In this inflammatory pathway, TLR2/4 binding to the myeloid differentiation factor-88 (MyD88) leads, after some intermediate steps, to the recruitment of the tumor necrosis factor receptor-associated factor-6 (TRAF6). Its interactions with several proteins leads to phosphorylation of the inhibitory factor IκB, which is then targeted for proteosomal degradation, releasing NFκB, whose p65 subunit undergoes phosphorylation and translocates to the nucleus, where it binds to its target genes to produce proinflammatory cytokines [5].
Importantly, prolonged intake of saturated or trans fats has also been associated with NFκB/MyD88 pathway-mediated induction of inflammatory cytokines in the hypothalamus and cytokine-induced impairment of central insulin hypophagia [6–10]. The hypothalamus is a key regulator of energy homeostasis, through the production of orexigenic and anorexigenic neuropeptides targeted by the peripheral hormones leptin and insulin, which exert a pivotal control food intake and energy expenditure. We have shown that the disruption of these hypothalamic mechanisms, including insulin, leptin, and serotonin systems, is associated with obesity [11–16].
The consequences of the dietary consumption of excess polyunsaturated fats to the central control of energy homeostasis have been addressed by few studies. We have recently explored this matter and found that a high-fat diet containing soy oil, a source of omega-6 polyunsaturated fatty acids (PUFAs), induced an obesogenic profile of hypothalamic neuronal activation, as evaluated by c-Fos immunoreactivity [16]. On the other hand, a fish oil-enriched diet, a source of omega-3 PUFAs, abolished serotonin-induced hypophagia and impaired hypothalamic serotonin turnover and 5-HT 2C receptor levels [17]. We have also shown that the high-fat soy-oil diet inhibited insulin-induced hypophagia and Akt serine phosphorylation, while the fish-oil diet prevented these alterations [18]. Whether these divergent effects of the diets are linked to differential inflammatory signaling in the hypothalamus has not been explored.
The aim of the present study was to investigate in rats the effects of the long-term consumption of high-fat diets, enriched with either soy oil (n-6 PUFAs) or fish oil (n-3 PUFAs), on the hypothalamic expression of proteins involved in the inflammatory pathway.
Additionally, liver and muscle tissue were studied, since little is known about the effects of polyunsaturated fat diets on the modulation of inflammatory status in these tissues.
2. Materials and Methods
2.1. Animals and Diets
The Experimental Research Committee of the Federal University of São Paulo approved all animal procedures.
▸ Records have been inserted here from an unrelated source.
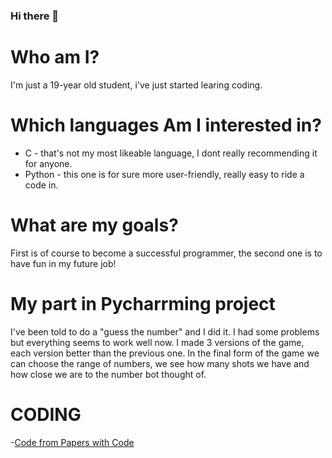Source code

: ### Hi there 👋

<!--
**KacperST/KacperST** is a ✨ _special_ ✨ repository because its `README.md` (this file) appears on your GitHub profile.

Here are some ideas to get you started:

- 🔭 I’m currently working on ...
- 🌱 I’m currently learning ...
- 👯 I’m looking to collaborate on ...
- 🤔 I’m looking for help with ...
- 💬 Ask me about ...
- 📫 How to reach me: ...
- 😄 Pronouns: ...
- ⚡ Fun fact: ...
-->

# Who am I?

I'm just a 19-year old student, i've just started learing coding.

# Which languages Am I interested in?
* C - that's not my most likeable language, I dont really recommending it for anyone.
* Python - this one is for sure more user-friendly, really easy to ride a code in.

# What are my goals?
First is of course to become a successful programmer, the second one is to have fun in my future job!

# My part in Pycharrming project
I've been told to do a "guess the number" and I did it. I had some problems but everything seems to work well now. I made 3 versions of the game, each version better than the previous one. In the final form of the game we can choose the range of numbers, we see how many shots we have and how close we are to the number bot thought of.


# CODING
-[Code from Papers with Code](https://github.com/KacperST/PERSIA)
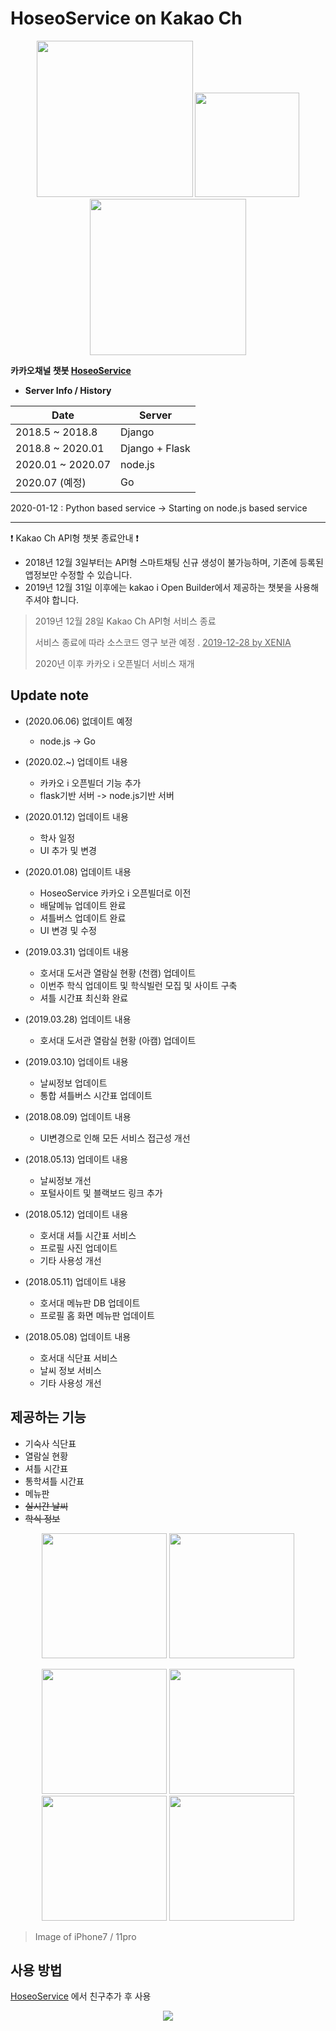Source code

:# HoseoService on Kakao Ch

<p align=center float="left">
  <img width="250" height="auto" src="https://github.com/Xenia101/HoseoService-on-Kakao-ch/blob/master/20180511.jpg?raw=true">
  <img width="167" height="auto" src="https://github.com/Xenia101/HoseoService-on-Kakao-ch/blob/master/20190326.png?raw=true">
  <img width="250" height="auto" src="https://github.com/Xenia101/HoseoService-on-Kakao-ch/blob/master/logo2020.png?raw=true">
</p>

<strong>카카오채널 챗봇 [HoseoService](http://pf.kakao.com/_xmxedxaC)</strong>

- **Server Info / History**

| Date              	| Server         	|
|-------------------	|----------------	|
| 2018.5 ~ 2018.8   	| Django         	|
| 2018.8 ~ 2020.01  	| Django + Flask 	|
| 2020.01 ~ 2020.07 	| node.js        	|
| 2020.07 (예정)    	| Go             	|


2020-01-12 : Python based service -> Starting on node.js based service

---

:exclamation: Kakao Ch API형 챗봇 종료안내 :exclamation:
 - 2018년 12월 3일부터는 API형 스마트채팅 신규 생성이 불가능하며, 기존에 등록된 앱정보만 수정할 수 있습니다.
 - 2019년 12월 31일 이후에는 kakao i Open Builder에서 제공하는 챗봇을 사용해 주셔야 합니다.

> 2019년 12월 28일 Kakao Ch API형 서비스 종료
>
> 서비스 종료에 따라 소스코드 영구 보관 예정 . <u>2019-12-28 by XENIA</u>
>
> 2020년 이후 카카오 i 오픈빌더 서비스 재개

## Update note

- (2020.06.06) 없데이트 예정
  - node.js -> Go

- (2020.02.~) 업데이트 내용
  - 카카오 i 오픈빌더 기능 추가
  - flask기반 서버 -> node.js기반 서버

- (2020.01.12) 업데이트 내용 
  - 학사 일정
  - UI 추가 및 변경

- (2020.01.08) 업데이트 내용
  - HoseoService 카카오 i 오픈빌더로 이전
  - 배달메뉴 업데이트 완료
  - 셔틀버스 업데이트 완료
  - UI 변경 및 수정

- (2019.03.31) 업데이트 내용
  - 호서대 도서관 열람실 현황 (천캠) 업데이트
  - 이번주 학식 업데이트 및 학식빌런 모집 및 사이트 구축
  - 셔틀 시간표 최신화 완료
  
- (2019.03.28) 업데이트 내용
  - 호서대 도서관 열람실 현황 (아캠) 업데이트

- (2019.03.10) 업데이트 내용
  - 날씨정보 업데이트
  - 통합 셔틀버스 시간표 업데이트

- (2018.08.09) 업데이트 내용
  - UI변경으로 인해 모든 서비스 접근성 개선

- (2018.05.13) 업데이트 내용
  - 날씨정보 개선
  - 포털사이트 및 블랙보드 링크 추가

- (2018.05.12) 업데이트 내용
  - 호서대 셔틀 시간표 서비스
  - 프로필 사진 업데이트
  - 기타 사용성 개선

- (2018.05.11) 업데이트 내용
  - 호서대 메뉴판 DB 업데이트
  - 프로필 홈 화면 메뉴판 업데이트

- (2018.05.08) 업데이트 내용
  - 호서대 식단표 서비스
  - 날씨 정보 서비스
  - 기타 사용성 개선

## 제공하는 기능

- 기숙사 식단표
- 열람실 현황
- 셔틀 시간표
- 통학셔틀 시간표
- 메뉴판
- ~~실시간 날씨~~
- ~~학식 정보~~

<p align=center float="left">
  <img width="200" height="auto" src="https://github.com/Xenia101/HoseoService-on-Kakao-ch/blob/master/img/1.jpg?raw=true">
  <img width="200" height="auto" src="https://github.com/Xenia101/HoseoService-on-Kakao-ch/blob/master/img/2.jpg?raw=true">
</p>

<p align=center float="left">
  <img width="200" height="auto" src="https://github.com/Xenia101/HoseoService-on-Kakao-ch/blob/master/img/3.jpg?raw=true">
  <img width="200" height="auto" src="https://github.com/Xenia101/HoseoService-on-Kakao-ch/blob/master/img/4.jpg?raw=true">
  <img width="200" height="auto" src="https://github.com/Xenia101/HoseoService-on-Kakao-ch/blob/master/img/5.jpg?raw=true">
  <img width="200" height="auto" src="https://github.com/Xenia101/HoseoService-on-Kakao-ch/blob/master/img/6.jpg?raw=true">
</p>

> Image of iPhone7 / 11pro

## 사용 방법

[HoseoService](http://pf.kakao.com/_xmxedxaC) 에서 친구추가 후 사용

<p align=center>
  <img height="auto" src="https://github.com/Xenia101/HoseoService-on-Kakao-ch/blob/master/img/main.PNG?raw=true">
</p>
They were housed five per cage under 12 h light-dark cycle, at 22 ± 1°C, and with free access to food and water.
The 2-month-old male Wistar rats were randomly assigned to receive one of three ad libitum diet treatments for 8 weeks: balanced chow (2.8 kcal/g, 15% kcal from fat, Nuvilab, Brazil) or high-fat diets (3.5 kcal/g, 50% kcal from fat) enriched with 20% (w/w) of either soy oil (Liza, Cargill Agrícola, Brazil) or fish oil (ROPUFA “75” ω-3, Roche, DSM Nutritional Products, Brazil) to the standard chow. Casein was added to both high-fat diets (20%, w/w), to achieve the same protein content of the control chow, and butylated hydroxytoluene (0.02% of added oil) was added as an antioxidant agent. The fatty acid composition of the diets was determined by gas chromatography, as previously detailed [12, 18]. The data showed a high percentage of n-3 PUFAs in the fish diet, mainly eicosapentaenoic acid (EPA) and docosahexaenoic acid (DHA), whereas the soy and the control diets had high percentages of n-6 PUFAS, mainly linoleic acid (LA). At the end of the 8-week diet treatment, the rats were overnight fasted and decapitated. Blood and tissues were collected and processed as explained here in after.
2.2. Serum Nonesterified Fatty Acids and Endotoxin Levels
Serum nonesterified free fatty acids (NEFA) levels were quantified by colorimetric method (ZenBio, NC, USA). Serum endotoxin was assayed using chromogenic limulus amebocyte lysate kit (Cambrex Bio Science, MD, USA), as previously detailed [9].
2.3. Determination of Tissue Cytokines Levels by ELISA
The hypothalamus, liver, and gastrocnemius muscle were homogenized and centrifuged at 12, 000 g for 40 min at 4°C. Protein concentration of the supernatants was determined using BCA assay (Bio-Rad, Hercules, California, USA) with bovine serum albumin as standard. TNF-α, IL-1β, IL-6, and IL-10 contents were assayed by ELISA in 100 μL aliquots (DuoSet ELISA, R&D Systems, Minneapolis, MN, USA), following the recommendations of the manufacturer. All samples were run in duplicate.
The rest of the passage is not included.